■ Exercise description:
Find the string "processor" in the data, and copy out each line that has it.

Records from a data collection
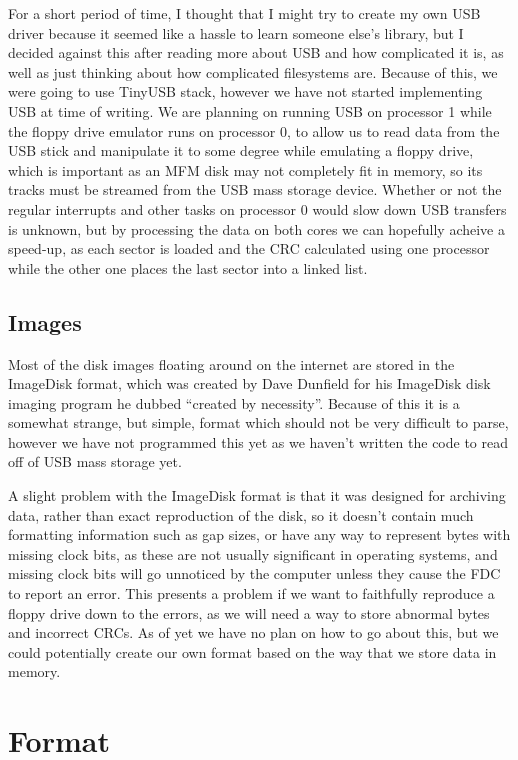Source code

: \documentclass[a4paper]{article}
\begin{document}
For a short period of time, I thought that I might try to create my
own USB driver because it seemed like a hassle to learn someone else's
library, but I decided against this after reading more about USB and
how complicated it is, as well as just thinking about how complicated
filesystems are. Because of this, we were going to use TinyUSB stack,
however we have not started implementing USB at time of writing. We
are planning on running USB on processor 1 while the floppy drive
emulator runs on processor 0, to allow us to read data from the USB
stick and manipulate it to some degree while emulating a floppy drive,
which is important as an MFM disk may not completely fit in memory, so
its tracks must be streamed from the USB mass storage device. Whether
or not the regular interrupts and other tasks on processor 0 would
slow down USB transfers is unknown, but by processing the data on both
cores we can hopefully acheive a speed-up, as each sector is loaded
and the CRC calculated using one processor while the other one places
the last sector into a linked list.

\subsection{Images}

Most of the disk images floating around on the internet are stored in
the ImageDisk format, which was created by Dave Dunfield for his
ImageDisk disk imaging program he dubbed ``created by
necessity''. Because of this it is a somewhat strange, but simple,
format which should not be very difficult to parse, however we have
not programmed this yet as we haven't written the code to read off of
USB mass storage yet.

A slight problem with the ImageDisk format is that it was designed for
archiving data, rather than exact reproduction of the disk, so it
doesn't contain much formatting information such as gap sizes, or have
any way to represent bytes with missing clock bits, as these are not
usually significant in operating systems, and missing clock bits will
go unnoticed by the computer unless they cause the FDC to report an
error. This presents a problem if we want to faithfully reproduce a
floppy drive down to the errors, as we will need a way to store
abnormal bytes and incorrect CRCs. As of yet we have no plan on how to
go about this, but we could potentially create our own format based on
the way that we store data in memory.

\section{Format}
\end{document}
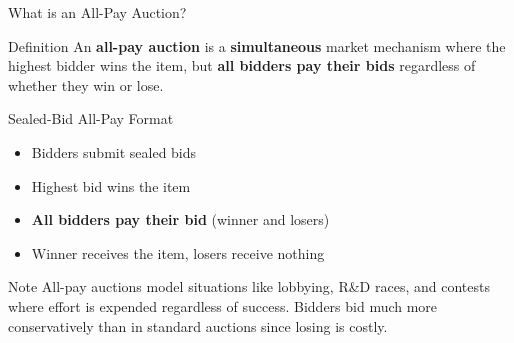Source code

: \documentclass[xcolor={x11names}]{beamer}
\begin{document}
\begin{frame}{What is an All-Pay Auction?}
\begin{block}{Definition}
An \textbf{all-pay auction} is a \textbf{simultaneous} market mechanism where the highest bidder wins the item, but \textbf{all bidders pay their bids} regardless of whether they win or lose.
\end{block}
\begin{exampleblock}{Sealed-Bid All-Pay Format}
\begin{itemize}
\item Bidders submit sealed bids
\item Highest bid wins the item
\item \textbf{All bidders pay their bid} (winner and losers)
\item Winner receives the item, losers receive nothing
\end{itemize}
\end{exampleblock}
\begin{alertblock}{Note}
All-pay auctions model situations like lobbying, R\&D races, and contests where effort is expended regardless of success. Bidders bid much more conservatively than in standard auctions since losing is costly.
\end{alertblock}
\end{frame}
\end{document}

■ Answer section:
are planning on running USB on processor 1 while the floppy drive
emulator runs on processor 0, to allow us to read data from the USB
or not the regular interrupts and other tasks on processor 0 would
and the CRC calculated using one processor while the other one places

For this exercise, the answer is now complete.